Monday, January 08, 2007

Your Worst Fears Come True


In her fabulous and dead-on truthful book, Bird by Bird: Some Instructions on Writing and Life, Anne Lamott writes about her students' inherent fears about being writers: “[They] want to know why they feel so crazy when they sit down to work, why they have these wonderful ideas and then they sit down and write one sentence and see with horror that it is a bad one, and then every major form of mental illness from which they suffer surfaces, leaping out of the water like trout—the delusions, hypochondria, the grandiosity, the self-loathing, the inability to track one thought to completion, even the hand-washing fixation, the Howard Hughes germ phobias. And especially, the paranoia.”

Your don’t have to be a writer to know that for most of us there is an undercurrent of neurosis that runs fairly reliably just below the surface of our day-to-day work of feeling normal in the world. Call it fear, call it self-doubt, call it just basic background worrying; the fact is that the suspicion that something may be dreadfully wrong or may be about to be dreadfully wrong, is, on some level, always with us.

Lamott writes, “You can be defeated and disoriented by all these feelings…or you can see [it] as wonderful material.”

I think this is true even if you aren’t a writer. Maybe if we invite our worst fears, those huge paralyzing ones and the small niggly ones, out to play, maybe they will begin to reveal themselves for what they are...our self-created ghosties that have a place in our lives somewhere, sure, but definitely not in the driver's seat.

So I'm going to give that a try.

“I, who am that shadowy presence with whom you try to bargain when you are afraid that things are going to go terribly wrong in your life, am here to tell you, finally, that yes, it’s true. Those headaches you get, and the dizziness you sometimes have, and that tremor in your hands? No, it’s not just stress and anxiety like the doctor said. It’s the beginnings of a degenerative nerve disorder that will slowly destroy your life and force you into a situation that you must accept with dignity and stoicism despite the gnawing adversity your life has become. And yes, if you had been diagnosed sooner, you would have had a better chance at early treatment, but everyone ignored your deeply-felt conviction that something was dreadfully wrong, just as you always feared they would.

Yes, your husband is either going to leave you for someone who has all the qualities you lack, and he will be fulfilled and happy while you will be eaten up with bitterness, jealousy and resentment. Or, he will contract a horrible illness which will either require you to become his full-time caregiver, a role you will have to take on gracefully and without complaint lest you seem mean of spirit, or will cause him to drop dead, leaving you with the task of raising your grief-stricken children alone.

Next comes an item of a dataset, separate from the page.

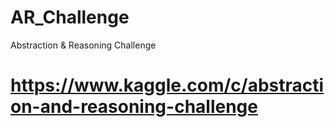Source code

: # AR_Challenge
Abstraction &amp; Reasoning Challenge
# https://www.kaggle.com/c/abstraction-and-reasoning-challenge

And your son’s habit of lining things up in neat rows, and refusing to leave any task unfinished once he’s started? No, it’s not just typical childhood quirkiness. It’s the beginnings of OCD, triggered no doubt by some anxiety that he feels about his home life, meaning your mothering behavior, which is never as good as it should be. The OCD will go along nicely with the latent bipolar disorder that is the real cause of your other son’s mood swings and obnoxious attitude. Yes it’s true that if you had raised him on macrobiotic food and limited his intake of sugar, his life would be problem-free, and he would be a calm, happy person with a future of glowing health before him, instead of the inevitable mental health crises that will thwart his chances at a fulfilling life. And yes, it is your fault.

Your credit card debt is never going to be paid off, you won’t have enough money to live on after you retire, and you’ll have to work at Wal-Mart when you’re 72. After a lifetime of work, people will forget about you after you retire, your children will avoid you, and you’ll spend the last years of your life incapacitated, senile, and hostage to a health-care system that makes you feel disempowered and feeble. And no, you’ll never be sure that you’ve done something meaningful with your life.

Of course, it’s a real possibility that whatever your worries may be, they will pale before the inevitable global crises of world war, terrorism, an avian flu epidemic, and/or the effects of global warming. One morning you may wake up to find that your city has been plunged into some stark morning-after type of reality where nothing is the same as it was, and the stockpiled cans of ravioli and paraffin in your basement will be pitiful protection.

And by the way, you won’t ever lose that last ten pounds, and you’re never going to feel good about your body. When you finally realize that you’re never actually going to look any better than you do now, you’ll hate yourself for spending all your good years worrying about the size of your ass, or that you had a terrible disease. You’re always going to wonder if you should have made different choices in your life, and no, things aren’t ever going to get easier. Thank you for your attention.”

I feel better already. Now you try it.

Truly, under the right circumstances, writing can be a therapeutic act that helps us order our thoughts and to see when our perspective has really gone off the rails. Writing helps us to see more of ourselves, and hopefully, to be kinder, more tolerant, and more self-aware people because of it. And that's what the world needs, isn't it? Yes, it is.